Thus, you have to ensure synergy between your business goals and user intent and choose keywords accordingly.

Factoring for multiple pages with similar intent

There is a great deal of subjectivity involved in understanding what really the intent of the user is. Sometimes, creating two pages might be better than having one page. However, if the content on both pages is similar, it may lead to internal duplicate content which may affect rankings. There is no black or white answer to this but you can understand it better with the help of this example.

We were creating content on Organicfacts regarding coconut oil. The question was whether there was a need to create two pages, one on “Properties of coconut oil” and the other on “Benefits of coconut oil.” This could be answered by delving into user intent. We realised that when the user wants to get acquainted with the constituents of coconut oil, s(he) searches for “Properties of Coconut Oil”. However, when a person searches for “Benefits of Coconut Oil” (s)he is specifically looking for associated benefits or use cases of coconut oil.

Since, the intent here is majorly different, there was a need to create two separate posts to be able to address each of the intents effectively. This helped bring targeted traffic to both the pages, and both pages starting ranking high on SERP for the respective queries.

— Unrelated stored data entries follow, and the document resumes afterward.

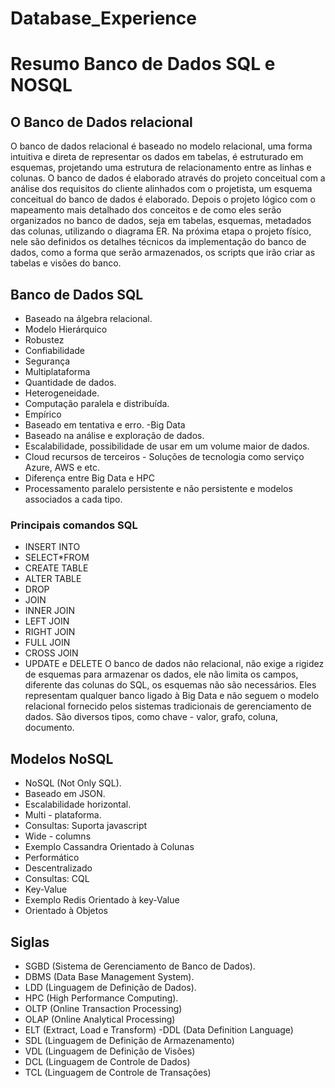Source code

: # Database_Experience
# Resumo Banco de Dados SQL e NOSQL
## O Banco de Dados relacional
O banco de dados relacional é baseado no modelo relacional, uma forma intuitiva e direta de representar os dados em tabelas, é estruturado em esquemas, projetando uma estrutura de relacionamento entre as linhas e colunas.
O banco de dados é elaborado através do projeto conceitual com a análise dos requisitos do cliente alinhados com o projetista, um esquema conceitual do banco de dados é elaborado.
Depois o projeto lógico com o mapeamento mais detalhado dos conceitos e de como eles serão organizados no banco de dados, seja em tabelas, esquemas, metadados das colunas, utilizando o diagrama ER.
Na próxima etapa o projeto físico, nele são definidos os detalhes técnicos da implementação do banco de dados, como a forma que serão armazenados, os scripts que irão criar as tabelas e visões do banco.
## Banco de Dados SQL
- Baseado na álgebra relacional.
- Modelo Hierárquico
- Robustez
- Confiabilidade
- Segurança
- Multiplataforma
- Quantidade de dados.
- Heterogeneidade.
- Computação paralela e distribuída.
- Empírico
- Baseado em tentativa e erro.
-Big Data
- Baseado na análise e exploração de dados.
- Escalabilidade, possibilidade de usar em um volume maior de dados.
- Cloud recursos de terceiros - Soluções de tecnologia como serviço Azure, AWS e etc.
- Diferença entre Big Data e HPC
- Processamento paralelo persistente e não persistente e modelos associados a cada tipo.
### Principais comandos SQL
- INSERT INTO
- SELECT*FROM
- CREATE TABLE
- ALTER TABLE
- DROP
- JOIN
- INNER JOIN
- LEFT JOIN
- RIGHT JOIN
- FULL JOIN
- CROSS JOIN
- UPDATE e DELETE
O banco de dados não relacional, não exige a rigidez de esquemas para armazenar os dados, ele não limita os campos, diferente das colunas do SQL, os esquemas não são necessários. Eles representam qualquer banco ligado à Big Data e não seguem o modelo relacional fornecido pelos sistemas tradicionais de gerenciamento de dados. São diversos tipos, como chave - valor, grafo, coluna, documento.
## Modelos NoSQL
- NoSQL (Not Only SQL).
- Baseado em JSON.
- Escalabilidade horizontal.
- Multi - plataforma.
- Consultas: Suporta javascript
- Wide - columns
- Exemplo Cassandra Orientado à Colunas
- Performático
- Descentralizado
- Consultas: CQL
- Key-Value
- Exemplo Redis Orientado à key-Value
- Orientado à Objetos
## Siglas
- SGBD (Sistema de Gerenciamento de Banco de Dados).
- DBMS (Data Base Management System).
- LDD (Linguagem de Definição de Dados).
- HPC (High Performance Computing).
- OLTP (Online Transaction Processing)
- OLAP (Online Analytical Processing)
- ELT (Extract, Load e Transform)
-DDL (Data Definition Language)
- SDL (Linguagem de Definição de Armazenamento)
- VDL (Linguagem de Definição de Visões)
- DCL (Linguagem de Controle de Dados)
- TCL (Linguagem de Controle de Transações)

This is often useful when you are writing new content and want it to match user intent.

Conclusion

Google is continually evolving its algorithms and while it may be difficult to keep track of all updates, they all have a common goal- enhancing user experience. So, whether you are a new business or an existing one, always create content keeping in mind the intent of the end user. This will enhance user experience and help optimise your rankings.